=== Begin Enclosure ===
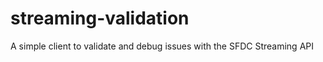 streaming-validation
====================

A simple client to validate and debug issues with the SFDC Streaming API
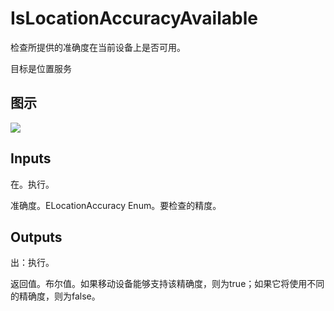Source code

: # IsLocationAccuracyAvailable

检查所提供的准确度在当前设备上是否可用。

目标是位置服务

## 图示

![]($-20221218-20563290.png)

## Inputs

在。执行。

准确度。ELocationAccuracy Enum。要检查的精度。  

## Outputs

出：执行。

返回值。布尔值。如果移动设备能够支持该精确度，则为true；如果它将使用不同的精确度，则为false。
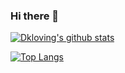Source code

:### Hi there 👋

<!--
**dkloving/dkloving** is a ✨ _special_ ✨ repository because its `README.md` (this file) appears on your GitHub profile.

Here are some ideas to get you started:

- 🔭 I’m currently working on ...
- 🌱 I’m currently learning ...
- 👯 I’m looking to collaborate on ...
- 🤔 I’m looking for help with ...
- 💬 Ask me about ...
- 📫 How to reach me: ...
- 😄 Pronouns: ...
- ⚡ Fun fact: ...
-->

[![Dkloving's github stats](https://github-readme-stats.vercel.app/api?username=dkloving&count_private=true&show_icons=true&theme=dracula&hide_rank=false&include_all_commits=true)](https://github.com/anuraghazra/github-readme-stats)

[![Top Langs](https://github-readme-stats.vercel.app/api/top-langs/?username=dkloving&hide=jupyter%20notebook&exclude_repo=IDesignVXGI,NamelessSpacePirate,TrackSpline,SelfDrivingCarND_Term2)](https://github.com/anuraghazra/github-readme-stats)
=== End Enclosure ===
ABOUT THIS TASK: Please copy exactly the lines from the one that contains "检查所提供的准确度在当前设备上是否可用。" through the last line of the listing above, leaving out the pictures.

ANSWER TO THIS TASK:
检查所提供的准确度在当前设备上是否可用。

目标是位置服务

## 图示

![]($-20221218-20563290.png)

## Inputs

在。执行。

准确度。ELocationAccuracy Enum。要检查的精度。  

## Outputs

出：执行。

返回值。布尔值。如果移动设备能够支持该精确度，则为true；如果它将使用不同的精确度，则为false。
Source code

:### Hi there 👋

<!--
**dkloving/dkloving** is a ✨ _special_ ✨ repository because its `README.md` (this file) appears on your GitHub profile.

Here are some ideas to get you started:

- 🔭 I’m currently working on ...
- 🌱 I’m currently learning ...
- 👯 I’m looking to collaborate on ...
- 🤔 I’m looking for help with ...
- 💬 Ask me about ...
- 📫 How to reach me: ...
- 😄 Pronouns: ...
- ⚡ Fun fact: ...
-->

[![Dkloving's github stats](https://github-readme-stats.vercel.app/api?username=dkloving&count_private=true&show_icons=true&theme=dracula&hide_rank=false&include_all_commits=true)](https://github.com/anuraghazra/github-readme-stats)

[![Top Langs](https://github-readme-stats.vercel.app/api/top-langs/?username=dkloving&hide=jupyter%20notebook&exclude_repo=IDesignVXGI,NamelessSpacePirate,TrackSpline,SelfDrivingCarND_Term2)](https://github.com/anuraghazra/github-readme-stats)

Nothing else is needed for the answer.